Materials provided Block Start

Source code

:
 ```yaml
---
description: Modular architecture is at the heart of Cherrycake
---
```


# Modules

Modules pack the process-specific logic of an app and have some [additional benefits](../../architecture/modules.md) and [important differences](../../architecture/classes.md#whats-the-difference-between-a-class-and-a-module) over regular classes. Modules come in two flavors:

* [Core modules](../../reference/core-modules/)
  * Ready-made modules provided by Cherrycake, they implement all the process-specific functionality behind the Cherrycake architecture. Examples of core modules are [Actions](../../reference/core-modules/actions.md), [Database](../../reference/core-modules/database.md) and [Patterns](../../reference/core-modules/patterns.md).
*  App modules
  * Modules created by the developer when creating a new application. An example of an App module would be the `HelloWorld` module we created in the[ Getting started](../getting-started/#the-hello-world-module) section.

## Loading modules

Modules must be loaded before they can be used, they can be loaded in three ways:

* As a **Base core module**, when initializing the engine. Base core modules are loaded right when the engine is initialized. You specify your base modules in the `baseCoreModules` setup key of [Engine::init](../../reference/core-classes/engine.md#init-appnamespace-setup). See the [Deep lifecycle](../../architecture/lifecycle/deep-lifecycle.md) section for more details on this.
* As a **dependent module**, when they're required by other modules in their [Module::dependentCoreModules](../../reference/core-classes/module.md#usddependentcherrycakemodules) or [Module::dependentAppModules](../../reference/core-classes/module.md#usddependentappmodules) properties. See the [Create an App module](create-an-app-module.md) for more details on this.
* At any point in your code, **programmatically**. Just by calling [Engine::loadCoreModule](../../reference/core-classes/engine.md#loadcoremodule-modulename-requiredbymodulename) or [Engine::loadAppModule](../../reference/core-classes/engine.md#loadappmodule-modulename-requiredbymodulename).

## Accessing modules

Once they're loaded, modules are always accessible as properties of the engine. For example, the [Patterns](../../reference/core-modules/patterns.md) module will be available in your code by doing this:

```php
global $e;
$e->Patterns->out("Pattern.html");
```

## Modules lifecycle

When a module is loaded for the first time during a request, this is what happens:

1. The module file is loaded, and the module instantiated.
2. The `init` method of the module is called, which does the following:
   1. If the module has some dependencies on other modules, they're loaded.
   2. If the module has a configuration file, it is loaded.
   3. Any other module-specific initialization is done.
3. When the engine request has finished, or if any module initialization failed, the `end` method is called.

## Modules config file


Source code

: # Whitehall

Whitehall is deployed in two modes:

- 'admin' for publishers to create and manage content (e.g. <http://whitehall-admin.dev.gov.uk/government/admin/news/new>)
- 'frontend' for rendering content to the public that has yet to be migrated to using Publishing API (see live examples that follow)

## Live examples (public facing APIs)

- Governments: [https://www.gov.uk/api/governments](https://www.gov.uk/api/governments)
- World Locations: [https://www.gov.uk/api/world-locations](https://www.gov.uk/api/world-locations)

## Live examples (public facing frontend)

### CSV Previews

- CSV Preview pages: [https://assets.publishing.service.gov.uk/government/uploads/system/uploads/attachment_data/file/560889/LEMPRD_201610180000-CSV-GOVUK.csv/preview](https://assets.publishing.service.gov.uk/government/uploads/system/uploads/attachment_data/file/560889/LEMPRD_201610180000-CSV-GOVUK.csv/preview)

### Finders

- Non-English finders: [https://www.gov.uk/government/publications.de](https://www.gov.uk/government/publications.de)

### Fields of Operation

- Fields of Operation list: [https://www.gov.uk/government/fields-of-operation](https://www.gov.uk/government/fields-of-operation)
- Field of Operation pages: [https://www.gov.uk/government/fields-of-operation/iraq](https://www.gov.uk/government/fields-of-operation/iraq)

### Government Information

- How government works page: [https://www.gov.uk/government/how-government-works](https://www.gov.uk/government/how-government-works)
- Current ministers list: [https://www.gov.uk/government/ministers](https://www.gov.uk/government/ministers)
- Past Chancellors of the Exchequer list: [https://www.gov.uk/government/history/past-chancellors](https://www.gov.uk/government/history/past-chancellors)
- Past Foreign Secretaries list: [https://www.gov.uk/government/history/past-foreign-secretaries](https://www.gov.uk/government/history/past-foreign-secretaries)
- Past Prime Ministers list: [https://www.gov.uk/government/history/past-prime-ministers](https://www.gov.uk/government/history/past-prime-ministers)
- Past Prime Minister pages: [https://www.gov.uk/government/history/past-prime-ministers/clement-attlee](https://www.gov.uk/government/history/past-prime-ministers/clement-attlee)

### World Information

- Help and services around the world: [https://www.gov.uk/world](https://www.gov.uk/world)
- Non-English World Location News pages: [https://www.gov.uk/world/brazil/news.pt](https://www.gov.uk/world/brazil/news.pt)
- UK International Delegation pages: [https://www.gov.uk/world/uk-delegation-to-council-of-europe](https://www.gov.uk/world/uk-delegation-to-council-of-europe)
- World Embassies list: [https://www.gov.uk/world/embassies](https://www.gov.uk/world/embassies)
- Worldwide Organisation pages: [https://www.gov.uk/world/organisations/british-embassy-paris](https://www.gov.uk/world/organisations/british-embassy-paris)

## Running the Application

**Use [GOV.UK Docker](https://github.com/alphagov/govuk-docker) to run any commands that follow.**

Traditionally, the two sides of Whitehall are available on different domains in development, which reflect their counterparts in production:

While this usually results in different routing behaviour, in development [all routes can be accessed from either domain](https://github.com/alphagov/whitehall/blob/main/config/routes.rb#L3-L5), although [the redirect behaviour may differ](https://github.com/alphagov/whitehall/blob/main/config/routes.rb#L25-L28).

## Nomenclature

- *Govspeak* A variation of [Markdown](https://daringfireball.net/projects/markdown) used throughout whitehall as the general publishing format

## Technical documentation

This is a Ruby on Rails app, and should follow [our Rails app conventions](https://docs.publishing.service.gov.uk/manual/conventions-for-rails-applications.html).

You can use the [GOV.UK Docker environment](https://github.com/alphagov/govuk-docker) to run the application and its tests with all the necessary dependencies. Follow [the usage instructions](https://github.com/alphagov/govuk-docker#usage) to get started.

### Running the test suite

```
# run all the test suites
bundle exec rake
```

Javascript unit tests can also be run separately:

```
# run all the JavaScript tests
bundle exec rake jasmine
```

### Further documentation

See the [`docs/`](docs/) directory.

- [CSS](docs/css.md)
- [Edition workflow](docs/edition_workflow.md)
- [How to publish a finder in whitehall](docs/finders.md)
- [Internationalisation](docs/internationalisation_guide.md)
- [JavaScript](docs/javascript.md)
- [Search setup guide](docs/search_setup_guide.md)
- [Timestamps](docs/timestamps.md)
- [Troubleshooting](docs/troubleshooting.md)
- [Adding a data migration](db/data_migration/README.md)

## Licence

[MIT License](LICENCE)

Materials provided Block End

Work required :: The reply must present every entry, transcribed with its exact wording.

Exercise result ::
Source code

:
 ```yaml
---
description: Modular architecture is at the heart of Cherrycake
---
```


# Modules

Modules pack the process-specific logic of an app and have some [additional benefits](../../architecture/modules.md) and [important differences](../../architecture/classes.md#whats-the-difference-between-a-class-and-a-module) over regular classes. Modules come in two flavors:

* [Core modules](../../reference/core-modules/)
  * Ready-made modules provided by Cherrycake, they implement all the process-specific functionality behind the Cherrycake architecture. Examples of core modules are [Actions](../../reference/core-modules/actions.md), [Database](../../reference/core-modules/database.md) and [Patterns](../../reference/core-modules/patterns.md).
*  App modules
  * Modules created by the developer when creating a new application. An example of an App module would be the `HelloWorld` module we created in the[ Getting started](../getting-started/#the-hello-world-module) section.

## Loading modules

Modules must be loaded before they can be used, they can be loaded in three ways:

* As a **Base core module**, when initializing the engine. Base core modules are loaded right when the engine is initialized. You specify your base modules in the `baseCoreModules` setup key of [Engine::init](../../reference/core-classes/engine.md#init-appnamespace-setup). See the [Deep lifecycle](../../architecture/lifecycle/deep-lifecycle.md) section for more details on this.
* As a **dependent module**, when they're required by other modules in their [Module::dependentCoreModules](../../reference/core-classes/module.md#usddependentcherrycakemodules) or [Module::dependentAppModules](../../reference/core-classes/module.md#usddependentappmodules) properties. See the [Create an App module](create-an-app-module.md) for more details on this.
* At any point in your code, **programmatically**. Just by calling [Engine::loadCoreModule](../../reference/core-classes/engine.md#loadcoremodule-modulename-requiredbymodulename) or [Engine::loadAppModule](../../reference/core-classes/engine.md#loadappmodule-modulename-requiredbymodulename).

## Accessing modules

Once they're loaded, modules are always accessible as properties of the engine. For example, the [Patterns](../../reference/core-modules/patterns.md) module will be available in your code by doing this:

```php
global $e;
$e->Patterns->out("Pattern.html");
```

## Modules lifecycle

When a module is loaded for the first time during a request, this is what happens:

1. The module file is loaded, and the module instantiated.
2. The `init` method of the module is called, which does the following:
   1. If the module has some dependencies on other modules, they're loaded.
   2. If the module has a configuration file, it is loaded.
   3. Any other module-specific initialization is done.
3. When the engine request has finished, or if any module initialization failed, the `end` method is called.

## Modules config file


Source code

: # Whitehall

Whitehall is deployed in two modes:

- 'admin' for publishers to create and manage content (e.g. <http://whitehall-admin.dev.gov.uk/government/admin/news/new>)
- 'frontend' for rendering content to the public that has yet to be migrated to using Publishing API (see live examples that follow)

## Live examples (public facing APIs)

- Governments: [https://www.gov.uk/api/governments](https://www.gov.uk/api/governments)
- World Locations: [https://www.gov.uk/api/world-locations](https://www.gov.uk/api/world-locations)

## Live examples (public facing frontend)

### CSV Previews

- CSV Preview pages: [https://assets.publishing.service.gov.uk/government/uploads/system/uploads/attachment_data/file/560889/LEMPRD_201610180000-CSV-GOVUK.csv/preview](https://assets.publishing.service.gov.uk/government/uploads/system/uploads/attachment_data/file/560889/LEMPRD_201610180000-CSV-GOVUK.csv/preview)

### Finders

- Non-English finders: [https://www.gov.uk/government/publications.de](https://www.gov.uk/government/publications.de)

### Fields of Operation

- Fields of Operation list: [https://www.gov.uk/government/fields-of-operation](https://www.gov.uk/government/fields-of-operation)
- Field of Operation pages: [https://www.gov.uk/government/fields-of-operation/iraq](https://www.gov.uk/government/fields-of-operation/iraq)

### Government Information

- How government works page: [https://www.gov.uk/government/how-government-works](https://www.gov.uk/government/how-government-works)
- Current ministers list: [https://www.gov.uk/government/ministers](https://www.gov.uk/government/ministers)
- Past Chancellors of the Exchequer list: [https://www.gov.uk/government/history/past-chancellors](https://www.gov.uk/government/history/past-chancellors)
- Past Foreign Secretaries list: [https://www.gov.uk/government/history/past-foreign-secretaries](https://www.gov.uk/government/history/past-foreign-secretaries)
- Past Prime Ministers list: [https://www.gov.uk/government/history/past-prime-ministers](https://www.gov.uk/government/history/past-prime-ministers)
- Past Prime Minister pages: [https://www.gov.uk/government/history/past-prime-ministers/clement-attlee](https://www.gov.uk/government/history/past-prime-ministers/clement-attlee)

### World Information

- Help and services around the world: [https://www.gov.uk/world](https://www.gov.uk/world)
- Non-English World Location News pages: [https://www.gov.uk/world/brazil/news.pt](https://www.gov.uk/world/brazil/news.pt)
- UK International Delegation pages: [https://www.gov.uk/world/uk-delegation-to-council-of-europe](https://www.gov.uk/world/uk-delegation-to-council-of-europe)
- World Embassies list: [https://www.gov.uk/world/embassies](https://www.gov.uk/world/embassies)
- Worldwide Organisation pages: [https://www.gov.uk/world/organisations/british-embassy-paris](https://www.gov.uk/world/organisations/british-embassy-paris)

## Running the Application

**Use [GOV.UK Docker](https://github.com/alphagov/govuk-docker) to run any commands that follow.**

Traditionally, the two sides of Whitehall are available on different domains in development, which reflect their counterparts in production:

While this usually results in different routing behaviour, in development [all routes can be accessed from either domain](https://github.com/alphagov/whitehall/blob/main/config/routes.rb#L3-L5), although [the redirect behaviour may differ](https://github.com/alphagov/whitehall/blob/main/config/routes.rb#L25-L28).

## Nomenclature

- *Govspeak* A variation of [Markdown](https://daringfireball.net/projects/markdown) used throughout whitehall as the general publishing format

## Technical documentation

This is a Ruby on Rails app, and should follow [our Rails app conventions](https://docs.publishing.service.gov.uk/manual/conventions-for-rails-applications.html).

You can use the [GOV.UK Docker environment](https://github.com/alphagov/govuk-docker) to run the application and its tests with all the necessary dependencies. Follow [the usage instructions](https://github.com/alphagov/govuk-docker#usage) to get started.

### Running the test suite

```
# run all the test suites
bundle exec rake
```

Javascript unit tests can also be run separately:

```
# run all the JavaScript tests
bundle exec rake jasmine
```

### Further documentation

See the [`docs/`](docs/) directory.

- [CSS](docs/css.md)
- [Edition workflow](docs/edition_workflow.md)
- [How to publish a finder in whitehall](docs/finders.md)
- [Internationalisation](docs/internationalisation_guide.md)
- [JavaScript](docs/javascript.md)
- [Search setup guide](docs/search_setup_guide.md)
- [Timestamps](docs/timestamps.md)
- [Troubleshooting](docs/troubleshooting.md)
- [Adding a data migration](db/data_migration/README.md)

## Licence

[MIT License](LICENCE)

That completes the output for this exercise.